- **WHAT THE TASK REQUIRES**: Pick each line containing the word "using" out of the data below.

[Recorded data]
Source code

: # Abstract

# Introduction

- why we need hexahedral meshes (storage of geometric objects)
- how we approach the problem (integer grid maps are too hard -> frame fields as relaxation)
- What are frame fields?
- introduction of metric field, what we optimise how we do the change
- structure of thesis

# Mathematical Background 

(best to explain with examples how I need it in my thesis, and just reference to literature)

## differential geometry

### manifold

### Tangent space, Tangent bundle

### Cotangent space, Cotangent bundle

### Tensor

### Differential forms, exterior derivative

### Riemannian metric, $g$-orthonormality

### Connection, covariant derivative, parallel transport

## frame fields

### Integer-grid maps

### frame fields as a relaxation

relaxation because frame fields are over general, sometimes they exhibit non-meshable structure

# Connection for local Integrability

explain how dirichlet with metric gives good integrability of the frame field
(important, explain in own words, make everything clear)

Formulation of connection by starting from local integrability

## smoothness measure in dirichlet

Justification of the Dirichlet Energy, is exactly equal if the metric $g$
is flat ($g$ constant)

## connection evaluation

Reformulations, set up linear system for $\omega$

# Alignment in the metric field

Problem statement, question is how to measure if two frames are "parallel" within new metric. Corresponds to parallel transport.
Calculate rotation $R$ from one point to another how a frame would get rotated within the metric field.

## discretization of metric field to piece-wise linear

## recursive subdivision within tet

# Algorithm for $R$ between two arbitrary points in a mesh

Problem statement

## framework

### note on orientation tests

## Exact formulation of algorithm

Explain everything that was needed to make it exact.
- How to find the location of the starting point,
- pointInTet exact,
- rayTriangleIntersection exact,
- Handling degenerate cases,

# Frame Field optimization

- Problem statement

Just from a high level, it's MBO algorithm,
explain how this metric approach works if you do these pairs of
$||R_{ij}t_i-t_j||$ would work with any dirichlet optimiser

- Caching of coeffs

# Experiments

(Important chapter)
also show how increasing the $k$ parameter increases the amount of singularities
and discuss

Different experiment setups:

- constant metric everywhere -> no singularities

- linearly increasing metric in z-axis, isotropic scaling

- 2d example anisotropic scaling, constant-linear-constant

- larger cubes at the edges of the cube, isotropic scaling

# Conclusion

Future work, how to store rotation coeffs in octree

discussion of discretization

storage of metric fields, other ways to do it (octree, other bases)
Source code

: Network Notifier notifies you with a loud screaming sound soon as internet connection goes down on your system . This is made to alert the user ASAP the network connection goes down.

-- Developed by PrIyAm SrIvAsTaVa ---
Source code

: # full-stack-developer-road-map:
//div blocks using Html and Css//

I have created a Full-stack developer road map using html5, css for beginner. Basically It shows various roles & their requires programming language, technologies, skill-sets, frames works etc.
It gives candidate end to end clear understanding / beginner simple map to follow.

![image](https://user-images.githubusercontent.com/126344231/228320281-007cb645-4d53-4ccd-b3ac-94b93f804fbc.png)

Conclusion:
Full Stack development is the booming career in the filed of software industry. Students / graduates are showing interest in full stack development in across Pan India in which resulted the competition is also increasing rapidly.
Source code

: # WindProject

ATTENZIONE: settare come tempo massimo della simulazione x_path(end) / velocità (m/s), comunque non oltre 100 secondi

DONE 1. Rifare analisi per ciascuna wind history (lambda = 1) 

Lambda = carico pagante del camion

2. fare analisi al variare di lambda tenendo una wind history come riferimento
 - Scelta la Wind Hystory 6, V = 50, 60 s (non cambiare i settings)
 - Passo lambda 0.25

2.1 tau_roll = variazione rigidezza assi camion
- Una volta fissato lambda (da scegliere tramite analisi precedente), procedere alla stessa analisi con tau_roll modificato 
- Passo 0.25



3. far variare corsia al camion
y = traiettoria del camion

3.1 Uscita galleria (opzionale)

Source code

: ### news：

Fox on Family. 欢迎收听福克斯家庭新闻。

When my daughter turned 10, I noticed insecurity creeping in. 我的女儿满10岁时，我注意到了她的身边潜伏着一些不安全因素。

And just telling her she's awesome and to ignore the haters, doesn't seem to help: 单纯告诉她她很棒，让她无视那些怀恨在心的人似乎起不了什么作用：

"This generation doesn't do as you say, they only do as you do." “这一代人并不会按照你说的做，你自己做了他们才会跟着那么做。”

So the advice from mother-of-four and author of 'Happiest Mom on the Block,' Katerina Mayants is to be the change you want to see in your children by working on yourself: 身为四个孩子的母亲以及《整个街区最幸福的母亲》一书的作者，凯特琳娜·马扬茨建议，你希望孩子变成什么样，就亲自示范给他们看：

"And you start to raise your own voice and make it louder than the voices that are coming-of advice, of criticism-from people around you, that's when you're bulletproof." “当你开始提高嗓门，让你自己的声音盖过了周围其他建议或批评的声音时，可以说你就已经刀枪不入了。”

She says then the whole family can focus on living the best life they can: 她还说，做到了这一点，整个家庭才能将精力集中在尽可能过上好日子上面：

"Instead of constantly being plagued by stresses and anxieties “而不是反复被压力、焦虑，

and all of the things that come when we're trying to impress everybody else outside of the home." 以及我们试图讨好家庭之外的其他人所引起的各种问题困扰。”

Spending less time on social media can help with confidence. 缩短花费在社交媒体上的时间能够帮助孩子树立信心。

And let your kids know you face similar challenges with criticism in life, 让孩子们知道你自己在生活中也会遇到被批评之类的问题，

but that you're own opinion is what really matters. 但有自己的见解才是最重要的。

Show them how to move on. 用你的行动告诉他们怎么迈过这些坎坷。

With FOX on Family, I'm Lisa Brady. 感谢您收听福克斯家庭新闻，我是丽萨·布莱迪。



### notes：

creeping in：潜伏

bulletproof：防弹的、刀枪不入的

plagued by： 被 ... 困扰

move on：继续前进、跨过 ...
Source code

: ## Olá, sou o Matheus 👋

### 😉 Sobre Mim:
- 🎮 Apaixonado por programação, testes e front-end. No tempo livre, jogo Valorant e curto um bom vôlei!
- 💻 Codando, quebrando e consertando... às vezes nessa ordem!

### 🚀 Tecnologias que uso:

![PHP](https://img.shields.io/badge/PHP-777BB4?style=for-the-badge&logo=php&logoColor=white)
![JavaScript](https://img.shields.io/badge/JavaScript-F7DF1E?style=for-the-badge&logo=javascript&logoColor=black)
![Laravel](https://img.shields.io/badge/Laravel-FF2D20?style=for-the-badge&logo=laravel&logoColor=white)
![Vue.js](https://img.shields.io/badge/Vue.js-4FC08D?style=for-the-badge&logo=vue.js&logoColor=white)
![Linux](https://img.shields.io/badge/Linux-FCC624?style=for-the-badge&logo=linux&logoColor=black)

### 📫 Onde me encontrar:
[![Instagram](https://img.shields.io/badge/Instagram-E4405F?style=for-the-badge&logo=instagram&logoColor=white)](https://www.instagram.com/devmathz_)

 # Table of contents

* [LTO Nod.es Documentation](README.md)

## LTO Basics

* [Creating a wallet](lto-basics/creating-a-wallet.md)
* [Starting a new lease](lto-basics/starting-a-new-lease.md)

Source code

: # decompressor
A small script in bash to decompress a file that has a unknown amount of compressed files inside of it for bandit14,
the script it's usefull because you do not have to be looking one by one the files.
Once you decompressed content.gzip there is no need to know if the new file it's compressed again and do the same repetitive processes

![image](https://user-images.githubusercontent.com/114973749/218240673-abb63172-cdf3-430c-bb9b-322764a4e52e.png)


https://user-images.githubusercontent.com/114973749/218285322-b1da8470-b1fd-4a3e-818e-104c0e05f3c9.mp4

- **RESULT BELOW**:
//div blocks using Html and Css//
I have created a Full-stack developer road map using html5, css for beginner. Basically It shows various roles & their requires programming language, technologies, skill-sets, frames works etc.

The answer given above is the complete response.